Lead manager of the year - green bonds, corporate; social bonds, sovereign; sustainability bonds, sovereign: JP Morgan

US bank JP Morgan claimed three separate lead manager of the year awards for a period packed with ground-breaking issues across green, social and sustainability bonds.

These included transactions in emerging markets such as the first green bond from a Pakistani issuer.

There’s a “sweet spot” in emerging markets for green debt as they try to expand their economies as cleanly as possible, says Paul O'Connor, head of EMEA ESG debt capital markets.
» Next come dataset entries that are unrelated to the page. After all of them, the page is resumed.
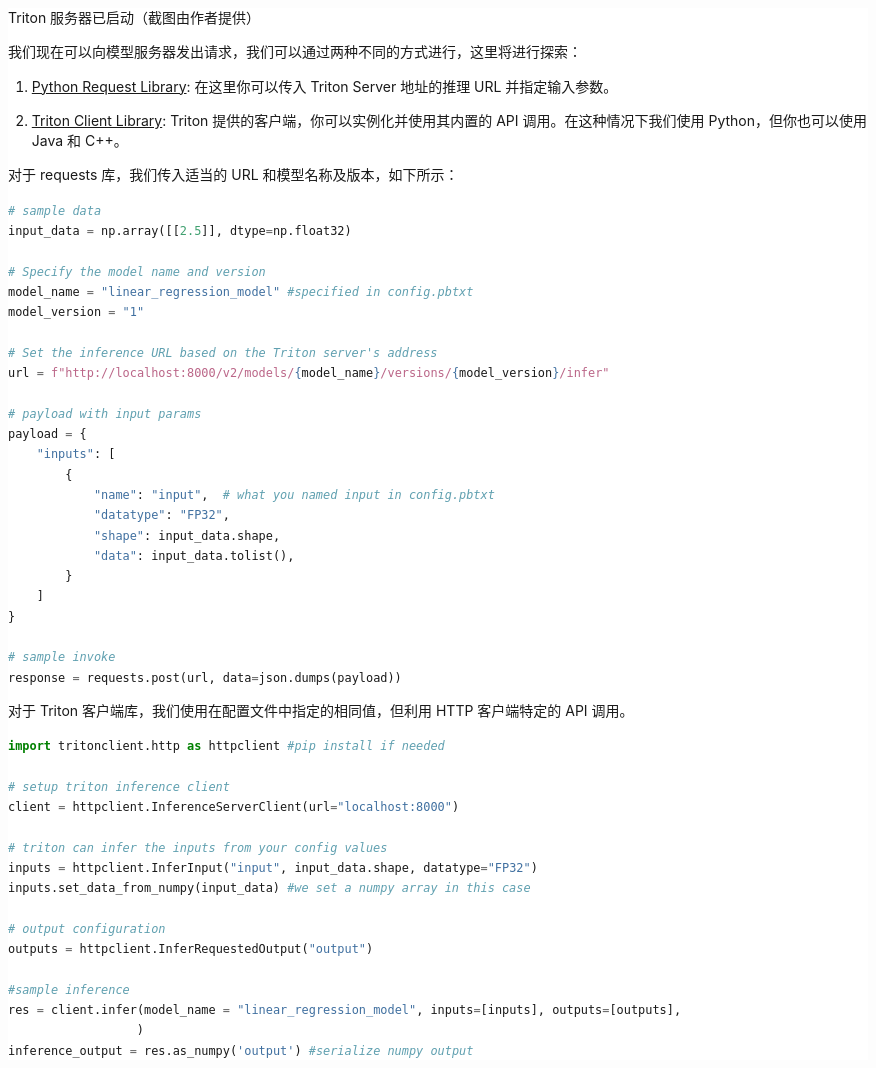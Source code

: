 Triton 服务器已启动（截图由作者提供）

我们现在可以向模型服务器发出请求，我们可以通过两种不同的方式进行，这里将进行探索：

1.  [Python Request Library](https://pypi.org/project/requests/): 在这里你可以传入 Triton Server 地址的推理 URL 并指定输入参数。

1.  [Triton Client Library](https://github.com/triton-inference-server/client/tree/main): Triton 提供的客户端，你可以实例化并使用其内置的 API 调用。在这种情况下我们使用 Python，但你也可以使用 Java 和 C++。

对于 requests 库，我们传入适当的 URL 和模型名称及版本，如下所示：

```py
# sample data
input_data = np.array([[2.5]], dtype=np.float32)

# Specify the model name and version
model_name = "linear_regression_model" #specified in config.pbtxt
model_version = "1"

# Set the inference URL based on the Triton server's address
url = f"http://localhost:8000/v2/models/{model_name}/versions/{model_version}/infer"

# payload with input params
payload = {
    "inputs": [
        {
            "name": "input",  # what you named input in config.pbtxt
            "datatype": "FP32",  
            "shape": input_data.shape,
            "data": input_data.tolist(),
        }
    ]
}

# sample invoke
response = requests.post(url, data=json.dumps(payload))
```

对于 Triton 客户端库，我们使用在配置文件中指定的相同值，但利用 HTTP 客户端特定的 API 调用。

```py
import tritonclient.http as httpclient #pip install if needed

# setup triton inference client
client = httpclient.InferenceServerClient(url="localhost:8000")

# triton can infer the inputs from your config values
inputs = httpclient.InferInput("input", input_data.shape, datatype="FP32")
inputs.set_data_from_numpy(input_data) #we set a numpy array in this case

# output configuration
outputs = httpclient.InferRequestedOutput("output")

#sample inference
res = client.infer(model_name = "linear_regression_model", inputs=[inputs], outputs=[outputs],
                  )
inference_output = res.as_numpy('output') #serialize numpy output
```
Paul O'ConnorThe surge in renewable energy production in emerging markets in 2021 was driven by the cheaper costs of installing projects, he says. Arguably, renewable energy is better suited to some emerging economies, he adds.
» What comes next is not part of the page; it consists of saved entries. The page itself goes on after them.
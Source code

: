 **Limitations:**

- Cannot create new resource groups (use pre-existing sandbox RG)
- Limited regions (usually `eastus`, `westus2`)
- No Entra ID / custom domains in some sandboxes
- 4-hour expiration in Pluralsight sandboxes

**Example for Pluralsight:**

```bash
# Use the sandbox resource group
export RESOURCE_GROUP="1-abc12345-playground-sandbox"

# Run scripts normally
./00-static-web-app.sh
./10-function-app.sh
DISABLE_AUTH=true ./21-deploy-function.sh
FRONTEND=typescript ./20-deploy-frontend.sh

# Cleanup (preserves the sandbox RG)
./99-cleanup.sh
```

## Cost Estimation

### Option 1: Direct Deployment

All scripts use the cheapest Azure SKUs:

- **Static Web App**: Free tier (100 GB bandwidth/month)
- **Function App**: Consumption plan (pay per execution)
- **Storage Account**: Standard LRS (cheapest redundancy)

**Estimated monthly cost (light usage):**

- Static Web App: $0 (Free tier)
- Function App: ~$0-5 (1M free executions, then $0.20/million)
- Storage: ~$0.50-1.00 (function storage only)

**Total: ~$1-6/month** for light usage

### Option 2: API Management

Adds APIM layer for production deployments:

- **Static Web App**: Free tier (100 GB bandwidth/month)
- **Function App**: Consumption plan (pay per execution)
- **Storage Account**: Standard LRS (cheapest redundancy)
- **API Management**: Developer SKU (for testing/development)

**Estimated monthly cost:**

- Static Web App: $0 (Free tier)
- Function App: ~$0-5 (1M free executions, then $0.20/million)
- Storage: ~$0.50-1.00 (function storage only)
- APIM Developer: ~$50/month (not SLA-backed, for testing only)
“If you think, for example, of Indonesia, where the archipelago is very spread out, it is very hard to interconnect [areas] using traditional centralised generation technology where you have a power plant and have to run high-tension cables across long distances.

“Smaller, decentralised energy electricity generation – the sort that we would see with solar and wind – is arguably much better suited to some of these territories.”

In Pakistan, JP Morgan led the issuance of $500 million of green bonds by the Pakistan Water & Power Development Authority. In a country that still suffers blackouts, the company sought investor support for further steps towards a low-carbon economy, O’Connor says. The instrument will finance hydropower.

The bank also oversaw the opening up of green issuance in Israel – a developed economy that is rapidly expanding – through leading a $1 billion transaction with Bank Hapoalim. The country is seeing a lot of renewable energy projects, O’Connor says.

In economies more experienced with sustainable debt, JP Morgan has been advancing the structure of existing bonds. In Austria, it led the so-called “superbond” for electricity provider Verbund for €500 million. This was a “very sophisticated instrument” that was sustainability-linked, while including a use of proceeds format, and being aligned with the EU Taxonomy.

However, emerging markets are going to be “the story going forwards”, O’Connor says. “Most of the new stuff is going to come from emerging markets”.

He predicts a “little bit of a reset” in some areas as investors begin to expect better ESG credentials from issuers. 

“The market has gotten very big. When a market gets very big and it's very hot, you sometimes get questionable stuff being thrown into the mix.”

JP Morgan oversaw activity in emerging markets in sovereign social bonds, leading six Chilean social issues throughout the year.

The bank claims to be at the “forefront of leading debut social bond issuance for sovereigns”, after it led a Peruvian transaction for €1 billion in 2021 – the only inaugural social issuance by a sovereign that year.

It also led the largest-ever social bond issuance for a sovereign in euros, with a €1.25 billion issue for Chile, it says.

In a year of firsts, it also oversaw debut sustainability bonds from seven countries including Chile, Malaysia, Slovenia, Uzbekistan and Peru.